+++ Entries supplied +++

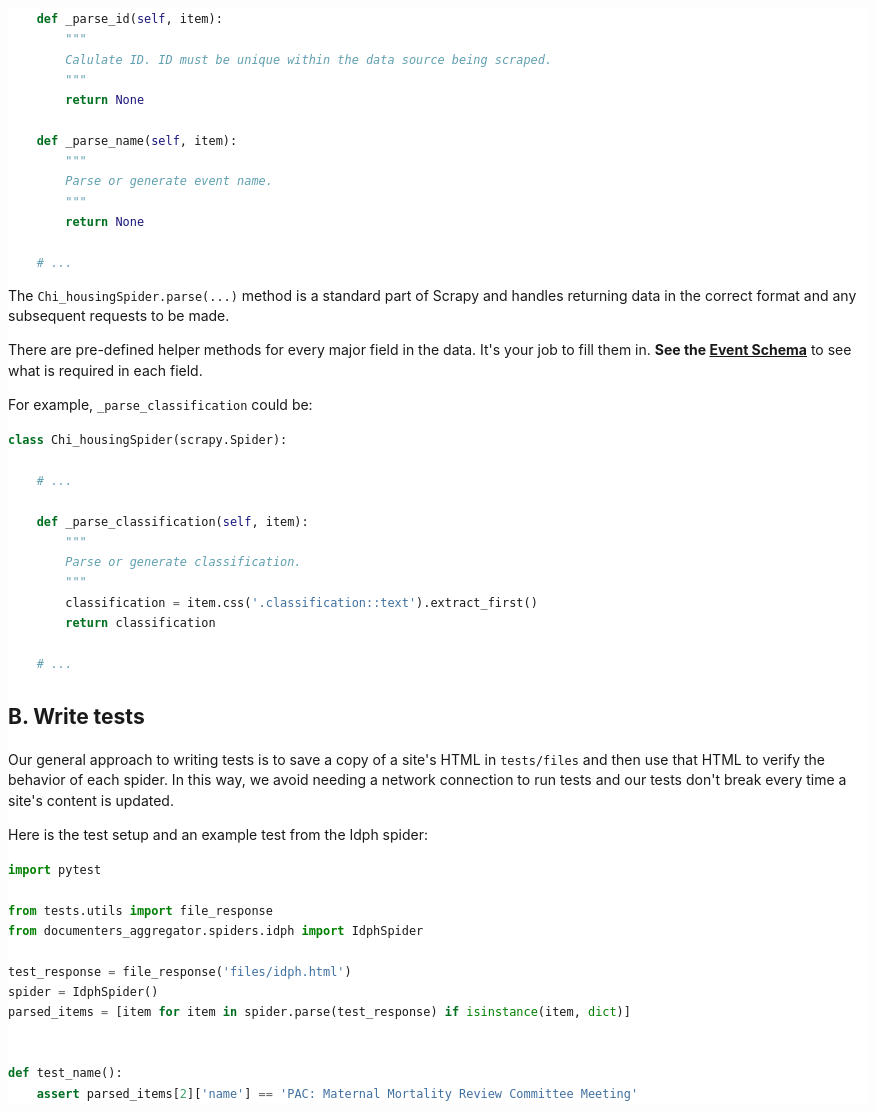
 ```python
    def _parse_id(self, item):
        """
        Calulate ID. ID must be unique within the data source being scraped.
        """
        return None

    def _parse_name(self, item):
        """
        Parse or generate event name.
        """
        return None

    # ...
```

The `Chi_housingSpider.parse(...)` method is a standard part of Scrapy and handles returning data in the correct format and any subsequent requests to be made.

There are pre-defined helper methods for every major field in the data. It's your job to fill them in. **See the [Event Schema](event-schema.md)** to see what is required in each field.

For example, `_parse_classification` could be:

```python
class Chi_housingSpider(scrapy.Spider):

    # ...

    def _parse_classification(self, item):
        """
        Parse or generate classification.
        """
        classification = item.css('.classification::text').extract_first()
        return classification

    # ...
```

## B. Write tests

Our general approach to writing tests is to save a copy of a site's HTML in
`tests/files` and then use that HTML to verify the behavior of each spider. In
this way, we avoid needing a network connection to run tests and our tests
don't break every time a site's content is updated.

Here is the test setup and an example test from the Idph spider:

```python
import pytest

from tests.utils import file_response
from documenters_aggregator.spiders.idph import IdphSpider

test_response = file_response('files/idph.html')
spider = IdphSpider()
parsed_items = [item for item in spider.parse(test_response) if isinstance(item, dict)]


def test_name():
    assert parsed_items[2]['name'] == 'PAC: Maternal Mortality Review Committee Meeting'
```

+++
+++ Entries supplied +++

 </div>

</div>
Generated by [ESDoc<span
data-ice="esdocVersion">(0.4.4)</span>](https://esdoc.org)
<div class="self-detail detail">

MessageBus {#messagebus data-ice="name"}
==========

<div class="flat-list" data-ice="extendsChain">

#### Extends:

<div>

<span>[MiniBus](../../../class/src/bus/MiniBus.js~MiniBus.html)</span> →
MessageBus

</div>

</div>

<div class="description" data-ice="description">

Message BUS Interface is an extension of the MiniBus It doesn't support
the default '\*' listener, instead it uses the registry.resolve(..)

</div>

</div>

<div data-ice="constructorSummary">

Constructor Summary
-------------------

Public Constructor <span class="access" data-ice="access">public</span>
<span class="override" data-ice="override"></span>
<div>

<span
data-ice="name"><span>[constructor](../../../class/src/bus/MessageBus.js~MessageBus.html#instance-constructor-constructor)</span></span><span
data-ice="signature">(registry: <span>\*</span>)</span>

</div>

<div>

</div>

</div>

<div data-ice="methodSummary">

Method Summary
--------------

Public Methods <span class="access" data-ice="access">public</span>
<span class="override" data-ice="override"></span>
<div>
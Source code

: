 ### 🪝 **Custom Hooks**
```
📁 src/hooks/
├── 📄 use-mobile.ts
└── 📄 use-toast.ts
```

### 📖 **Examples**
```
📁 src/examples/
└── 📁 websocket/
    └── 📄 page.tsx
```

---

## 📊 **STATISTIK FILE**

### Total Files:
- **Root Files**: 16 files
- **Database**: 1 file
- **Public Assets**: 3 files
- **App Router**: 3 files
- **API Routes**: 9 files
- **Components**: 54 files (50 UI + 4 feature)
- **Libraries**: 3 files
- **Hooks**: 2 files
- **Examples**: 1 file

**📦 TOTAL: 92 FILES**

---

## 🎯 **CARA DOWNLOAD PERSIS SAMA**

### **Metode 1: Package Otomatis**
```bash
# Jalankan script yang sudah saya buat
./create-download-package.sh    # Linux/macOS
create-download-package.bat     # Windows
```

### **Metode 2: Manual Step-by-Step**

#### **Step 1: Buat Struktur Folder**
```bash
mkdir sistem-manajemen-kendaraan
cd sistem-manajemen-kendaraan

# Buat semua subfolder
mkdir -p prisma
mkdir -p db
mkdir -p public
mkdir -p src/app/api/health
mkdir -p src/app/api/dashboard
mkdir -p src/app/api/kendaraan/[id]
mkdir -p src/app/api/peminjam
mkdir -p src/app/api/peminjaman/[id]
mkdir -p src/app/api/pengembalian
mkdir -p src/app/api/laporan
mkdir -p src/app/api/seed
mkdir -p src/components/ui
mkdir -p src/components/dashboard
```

+++
+++ Entries supplied +++

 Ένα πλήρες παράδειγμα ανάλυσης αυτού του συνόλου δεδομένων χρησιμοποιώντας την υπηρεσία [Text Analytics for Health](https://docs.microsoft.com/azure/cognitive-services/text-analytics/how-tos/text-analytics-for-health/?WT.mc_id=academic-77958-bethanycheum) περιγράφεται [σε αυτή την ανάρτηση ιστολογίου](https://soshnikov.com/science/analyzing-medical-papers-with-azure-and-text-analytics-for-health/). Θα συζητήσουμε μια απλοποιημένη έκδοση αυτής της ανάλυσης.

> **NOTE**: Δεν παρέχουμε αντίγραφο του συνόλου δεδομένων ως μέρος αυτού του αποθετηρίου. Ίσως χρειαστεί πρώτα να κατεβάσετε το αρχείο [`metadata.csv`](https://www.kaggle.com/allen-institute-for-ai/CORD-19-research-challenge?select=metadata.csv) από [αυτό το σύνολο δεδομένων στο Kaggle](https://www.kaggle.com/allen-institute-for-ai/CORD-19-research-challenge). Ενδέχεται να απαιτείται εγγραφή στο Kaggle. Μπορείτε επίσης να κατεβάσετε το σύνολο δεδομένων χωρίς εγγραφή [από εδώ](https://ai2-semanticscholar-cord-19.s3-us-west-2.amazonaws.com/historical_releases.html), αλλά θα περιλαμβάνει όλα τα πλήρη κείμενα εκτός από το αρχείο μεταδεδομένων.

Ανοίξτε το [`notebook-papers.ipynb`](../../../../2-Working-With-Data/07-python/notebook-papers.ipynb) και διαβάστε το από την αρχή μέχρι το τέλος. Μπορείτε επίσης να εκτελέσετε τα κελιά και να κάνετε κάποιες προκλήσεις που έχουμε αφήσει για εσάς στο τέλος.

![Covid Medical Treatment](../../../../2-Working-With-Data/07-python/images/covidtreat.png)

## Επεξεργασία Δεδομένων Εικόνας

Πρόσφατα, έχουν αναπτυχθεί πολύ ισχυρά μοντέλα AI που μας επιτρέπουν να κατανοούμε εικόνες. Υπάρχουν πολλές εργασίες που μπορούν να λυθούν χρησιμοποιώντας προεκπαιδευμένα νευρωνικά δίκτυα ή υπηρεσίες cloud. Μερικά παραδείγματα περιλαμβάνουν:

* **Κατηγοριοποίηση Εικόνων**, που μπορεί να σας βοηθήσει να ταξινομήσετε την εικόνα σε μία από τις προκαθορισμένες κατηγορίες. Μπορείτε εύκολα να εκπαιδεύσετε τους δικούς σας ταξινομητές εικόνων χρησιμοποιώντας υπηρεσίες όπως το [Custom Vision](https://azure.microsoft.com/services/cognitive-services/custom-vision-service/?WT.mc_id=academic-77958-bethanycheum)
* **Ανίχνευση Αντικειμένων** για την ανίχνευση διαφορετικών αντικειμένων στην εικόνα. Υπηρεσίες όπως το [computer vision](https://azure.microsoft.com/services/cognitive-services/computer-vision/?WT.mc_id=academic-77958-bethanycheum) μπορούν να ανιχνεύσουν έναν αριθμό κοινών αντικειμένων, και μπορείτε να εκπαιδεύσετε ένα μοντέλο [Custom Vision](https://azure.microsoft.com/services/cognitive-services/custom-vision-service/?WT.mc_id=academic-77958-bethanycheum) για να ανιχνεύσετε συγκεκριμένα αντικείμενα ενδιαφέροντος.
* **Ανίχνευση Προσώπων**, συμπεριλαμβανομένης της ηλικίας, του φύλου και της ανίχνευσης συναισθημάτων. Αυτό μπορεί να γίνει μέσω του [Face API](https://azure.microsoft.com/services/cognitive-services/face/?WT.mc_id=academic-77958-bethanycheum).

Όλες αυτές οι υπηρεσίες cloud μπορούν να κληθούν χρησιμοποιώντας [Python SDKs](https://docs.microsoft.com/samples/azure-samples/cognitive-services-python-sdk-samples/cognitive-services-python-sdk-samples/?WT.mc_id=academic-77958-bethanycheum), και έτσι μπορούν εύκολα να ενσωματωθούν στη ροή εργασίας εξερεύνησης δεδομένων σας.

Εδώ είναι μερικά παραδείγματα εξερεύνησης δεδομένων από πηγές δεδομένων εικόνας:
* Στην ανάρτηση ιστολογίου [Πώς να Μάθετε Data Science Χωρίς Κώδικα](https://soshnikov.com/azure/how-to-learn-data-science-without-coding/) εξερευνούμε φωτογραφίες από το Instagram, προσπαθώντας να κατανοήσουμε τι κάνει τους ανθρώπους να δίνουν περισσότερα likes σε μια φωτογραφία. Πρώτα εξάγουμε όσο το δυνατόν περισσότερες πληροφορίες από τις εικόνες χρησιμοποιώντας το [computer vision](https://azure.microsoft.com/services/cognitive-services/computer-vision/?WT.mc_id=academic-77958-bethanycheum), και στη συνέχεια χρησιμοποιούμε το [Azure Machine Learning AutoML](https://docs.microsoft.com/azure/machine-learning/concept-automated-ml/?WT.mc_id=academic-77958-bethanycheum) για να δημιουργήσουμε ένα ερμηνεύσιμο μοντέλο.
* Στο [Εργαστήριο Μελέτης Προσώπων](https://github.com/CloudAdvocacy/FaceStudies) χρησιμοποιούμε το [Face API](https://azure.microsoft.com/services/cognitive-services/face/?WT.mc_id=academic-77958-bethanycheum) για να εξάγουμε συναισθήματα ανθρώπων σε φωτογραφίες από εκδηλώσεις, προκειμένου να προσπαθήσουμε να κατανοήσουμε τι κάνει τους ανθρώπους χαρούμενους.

+++

**Exercise prompt**
From the listing, copy every line where the string "site" appears.

**Written reply**
Our general approach to writing tests is to save a copy of a site's HTML in
don't break every time a site's content is updated.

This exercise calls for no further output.